Good News and No News.
Good news first: my clotting tests came back normal. Dr. Doctor is not sure what happened, her best guess being that some sort of “dilutant” accidentally made it’s way into my first blood sample.
On the message, Dr. Doctor invited me to call her with questions, and chirpily asserted that she’d “see me in a month or two.”
Somehow I doubt that.
Denial, as they say, is not merely a river in Egypt. It is also a handful of pleasant dinners, energetic Martin Luther King Day sex, and a Wednesday morning trip to SuperTarget.
Since our explosive Saturday night conversation, the Nearly and I have clarified the following points:
1. I do not want to end our relationship.
2. The Nearly does not want to end our relationship.
3. We cannot possibly continue our relationship under present conditions.
After agreeing upon the above, we have proceeded to avoid any discussion of What Will Become of Us. We have laughed, washed dishes side by side, gone out for breakfast, and referred vaguely to the future as if it were a foregone conclusion. We have alluded to the need for decisions, compromise, and conversation—all presumably to take place sooner rather than later.
I should probably apologize for the lack of details—while I have virtually no concept of a boundary between “public” and “private,” as evidenced by the number of strangers who have read about my vagina on the Internet, the Nearly takes few people into his confidence. He was not thrilled when I started this blog, and I try very hard to maintain his privacy here.
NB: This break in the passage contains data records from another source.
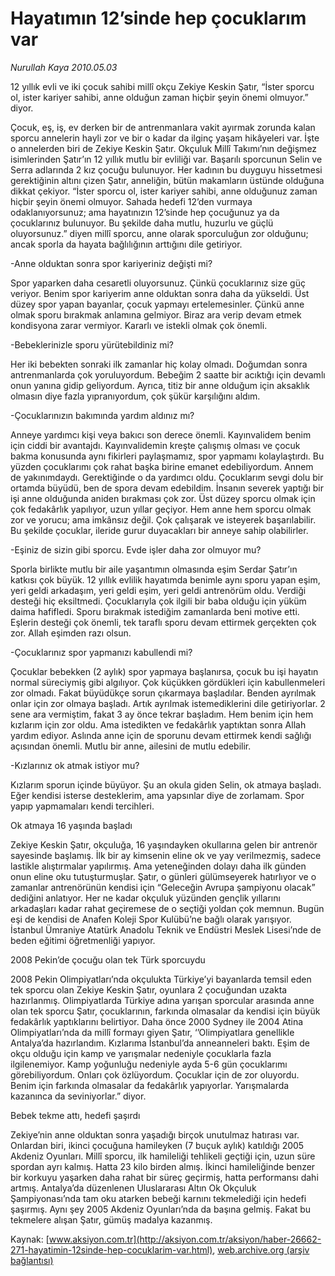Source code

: # Hayatımın 12’sinde hep çocuklarım var

*Nurullah Kaya 2010.05.03*

<font class="agenda2NewsSpot">
 12 yıllık evli ve iki çocuk sahibi millî okçu Zekiye Keskin Şatır, “İster sporcu ol, ister kariyer sahibi, anne olduğun zaman hiçbir şeyin önemi olmuyor.” diyor.
</font>
<font class="newsDetail">
 <p class="MsoNormal">
  Çocuk, eş, iş, ev derken bir de antrenmanlara vakit ayırmak zorunda kalan sporcu annelerin hayli zor ve bir o kadar da ilginç yaşam hikâyeleri var. İşte o annelerden biri de Zekiye Keskin Şatır. Okçuluk Millî Takımı’nın değişmez isimlerinden Şatır’ın 12 yıllık mutlu bir evliliği var. Başarılı sporcunun Selin ve Serra adlarında 2 kız çocuğu bulunuyor. Her kadının bu duyguyu hissetmesi gerektiğinin altını çizen Şatır, anneliğin, bütün makamların üstünde olduğuna dikkat çekiyor. “İster sporcu ol, ister kariyer sahibi, anne olduğunuz zaman hiçbir şeyin önemi olmuyor. Sahada hedefi 12’den vurmaya odaklanıyorsunuz; ama hayatınızın 12’sinde hep çocuğunuz ya da çocuklarınız bulunuyor. Bu şekilde daha mutlu, huzurlu ve güçlü oluyorsunuz.” diyen millî sporcu, anne olarak sporculuğun zor olduğunu; ancak sporla da hayata bağlılığının arttığını dile getiriyor.
 </p>
 <p class="MsoNormal">
  -Anne olduktan sonra spor kariyeriniz değişti mi?
 </p>
 <p class="MsoNormal">
  Spor yaparken daha cesaretli oluyorsunuz. Çünkü çocuklarınız size güç veriyor. Benim spor kariyerim anne olduktan sonra daha da yükseldi. Üst düzey spor yapan bayanlar, çocuk yapmayı ertelemesinler. Çünkü anne olmak sporu bırakmak anlamına gelmiyor. Biraz ara verip devam etmek kondisyona zarar vermiyor. Kararlı ve istekli olmak çok önemli.
 </p>
 <p class="MsoNormal">
  -Bebeklerinizle sporu yürütebildiniz mi?
 </p>
 <p class="MsoNormal">
  Her iki bebekten sonraki ilk zamanlar hiç kolay olmadı. Doğumdan sonra antrenmanlarda çok yoruluyordum. Bebeğim 2 saatte bir acıktığı için devamlı onun yanına gidip geliyordum. Ayrıca, titiz bir anne olduğum için aksaklık olmasın diye fazla yıpranıyordum, çok şükür karşılığını aldım.
 </p>
 <p class="MsoNormal">
  -Çocuklarınızın bakımında yardım aldınız mı?
 </p>
 <p class="MsoNormal">
  Anneye yardımcı kişi veya bakıcı son derece önemli. Kayınvalidem benim için ciddi bir avantajdı. Kayınvalidemin kreşte çalışmış olması ve çocuk bakma konusunda aynı fikirleri paylaşmamız, spor yapmamı kolaylaştırdı. Bu yüzden çocuklarımı çok rahat başka birine emanet edebiliyordum. Annem de yakınımdaydı. Gerektiğinde o da yardımcı oldu. Çocuklarım sevgi dolu bir ortamda büyüdü, ben de spora devam edebildim. İnsanın severek yaptığı bir işi anne olduğunda aniden bırakması çok zor. Üst düzey sporcu olmak için çok fedakârlık yapılıyor, uzun yıllar geçiyor. Hem anne hem sporcu olmak zor ve yorucu; ama imkânsız değil. Çok çalışarak ve isteyerek başarılabilir. Bu şekilde çocuklar, ileride gurur duyacakları bir anneye sahip olabilirler.
 </p>
 <p class="MsoNormal">
  -Eşiniz de sizin gibi sporcu. Evde işler daha zor olmuyor mu?
 </p>
 <p class="MsoNormal">
  Sporla birlikte mutlu bir aile yaşantımın olmasında eşim Serdar Şatır’ın katkısı çok büyük. 12 yıllık evlilik hayatımda benimle aynı sporu yapan eşim, yeri geldi arkadaşım, yeri geldi eşim, yeri geldi antrenörüm oldu. Verdiği desteği hiç eksiltmedi. Çocuklarıyla çok ilgili bir baba olduğu için yüküm daima hafifledi. Sporu bırakmak istediğim zamanlarda beni motive etti. Eşlerin desteği çok önemli, tek taraflı sporu devam ettirmek gerçekten çok zor. Allah eşimden razı olsun.
 </p>
 <p class="MsoNormal">
  -Çocuklarınız spor yapmanızı kabullendi mi?
 </p>
 <p class="MsoNormal">
  Çocuklar bebekken (2 aylık) spor yapmaya başlanırsa, çocuk bu işi hayatın normal süreciymiş gibi algılıyor. Çok küçükken gördükleri için kabullenmeleri zor olmadı. Fakat büyüdükçe sorun çıkarmaya başladılar. Benden ayrılmak onlar için zor olmaya başladı. Artık ayrılmak istemediklerini dile getiriyorlar. 2 sene ara vermiştim, fakat 3 ay önce tekrar başladım. Hem benim için hem kızlarım için zor oldu. Ama istedikten ve fedakârlık yaptıktan sonra Allah yardım ediyor. Aslında anne için de sporunu devam ettirmek kendi sağlığı açısından önemli. Mutlu bir anne, ailesini de mutlu edebilir.
 </p>
 <p class="MsoNormal">
  -Kızlarınız ok atmak istiyor mu?
 </p>
 <p class="MsoNormal">
  Kızlarım sporun içinde büyüyor. Şu an okula giden Selin, ok atmaya başladı. Eğer kendisi isterse desteklerim, ama yapsınlar diye de zorlamam. Spor yapıp yapmamaları kendi tercihleri.
 </p>
 <p class="MsoNormal">
 </p>
 <p class="MsoNormal">
  Ok atmaya 16 yaşında başladı
 </p>
 <p class="MsoNormal">
  Zekiye Keskin Şatır, okçuluğa, 16 yaşındayken okullarına gelen bir antrenör sayesinde başlamış. İlk bir ay kimsenin eline ok ve yay verilmezmiş, sadece lastikle alıştırmalar yapılırmış. Ama yeteneğinden dolayı daha ilk günden onun eline oku tutuşturmuşlar. Şatır, o günleri gülümseyerek hatırlıyor ve o zamanlar antrenörünün kendisi için “Geleceğin Avrupa şampiyonu olacak” dediğini anlatıyor. Her ne kadar okçuluk yüzünden gençlik yıllarını arkadaşları kadar rahat geçiremese de o seçtiği yoldan çok memnun. Bugün eşi de kendisi de Anafen Koleji Spor Kulübü’ne bağlı olarak yarışıyor. İstanbul Ümraniye Atatürk Anadolu Teknik ve Endüstri Meslek Lisesi’nde de beden eğitimi öğretmenliği yapıyor.
 </p>
 <p class="MsoNormal">
  <span>
  </span>
 </p>
 <p class="MsoNormal">
  2008 Pekin’de çocuğu olan tek Türk sporcuydu
 </p>
 <p class="MsoNormal">
 </p>
 <p class="MsoNormal">
  2008 Pekin Olimpiyatları’nda okçulukta Türkiye’yi bayanlarda temsil eden tek sporcu olan Zekiye Keskin Şatır, oyunlara 2 çocuğundan uzakta hazırlanmış. Olimpiyatlarda Türkiye adına yarışan sporcular arasında anne olan tek sporcu Şatır, çocuklarının, farkında olmasalar da kendisi için büyük fedakârlık yaptıklarını belirtiyor. Daha önce 2000 Sydney ile 2004 Atina Olimpiyatları’nda da millî formayı giyen Şatır,
  <span>
  </span>
  ‘’Olimpiyatlara genellikle Antalya’da hazırlandım. Kızlarıma İstanbul’da anneanneleri baktı. Eşim de okçu olduğu için kamp ve yarışmalar nedeniyle çocuklarla fazla ilgilenemiyor. Kamp yoğunluğu nedeniyle ayda 5-6 gün çocuklarımı görebiliyordum. Onları çok özlüyordum. Çocuklar için de zor oluyordu. Benim için farkında olmasalar da fedakârlık yapıyorlar. Yarışmalarda kazanınca da seviniyorlar.” diyor.
 </p>
 <p class="MsoNormal">
  <span>
  </span>
 </p>
 <p class="MsoNormal">
  Bebek tekme attı, hedefi şaşırdı
 </p>
 <p class="MsoNormal">
 </p>
 <p class="MsoNormal">
  Zekiye’nin anne olduktan sonra yaşadığı birçok unutulmaz hatırası var. Onlardan biri, ikinci çocuğuna hamileyken (7 buçuk aylık) katıldığı 2005 Akdeniz Oyunları. Millî sporcu, ilk hamileliği tehlikeli geçtiği için, uzun süre spordan ayrı kalmış. Hatta 23 kilo birden almış. İkinci hamileliğinde benzer bir korkuyu yaşarken daha rahat bir süreç geçirmiş, hatta performansı dahi artmış. Antalya’da düzenlenen Uluslararası Altın Ok Okçuluk Şampiyonası’nda tam oku atarken bebeği karnını tekmelediği için hedefi şaşırmış. Aynı şey 2005 Akdeniz Oyunları’nda da başına gelmiş. Fakat bu tekmelere alışan Şatır, gümüş madalya kazanmış.
 </p>
</font>

Kaynak: [www.aksiyon.com.tr](http://aksiyon.com.tr/aksiyon/haber-26662-271-hayatimin-12sinde-hep-cocuklarim-var.html), [web.archive.org (arşiv bağlantısı)](http://web.archive.org/web/20101120095942/http://aksiyon.com.tr/aksiyon/haber-26662-271-hayatimin-12sinde-hep-cocuklarim-var.html)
I will say that no one has cheated on anyone. No one has revealed a secret identity or criminal record or weakness for cocaine. What has happened is that the Nearly–in his desire to keep me happy–misled me about rather key changes in his plans for his life. Changes that make his plans starkly incompatible with my own.
I did not go to work today. Instead I woke up, got dressed, and Dinah and I hit the road. I have gone to the same Target store since I was three years old—it was the first Target ever built, and it recently underwent the transformation from regular Target to SuperTarget. I think they wanted to make the flagship store especially lovely, and it is quite a sight to behold.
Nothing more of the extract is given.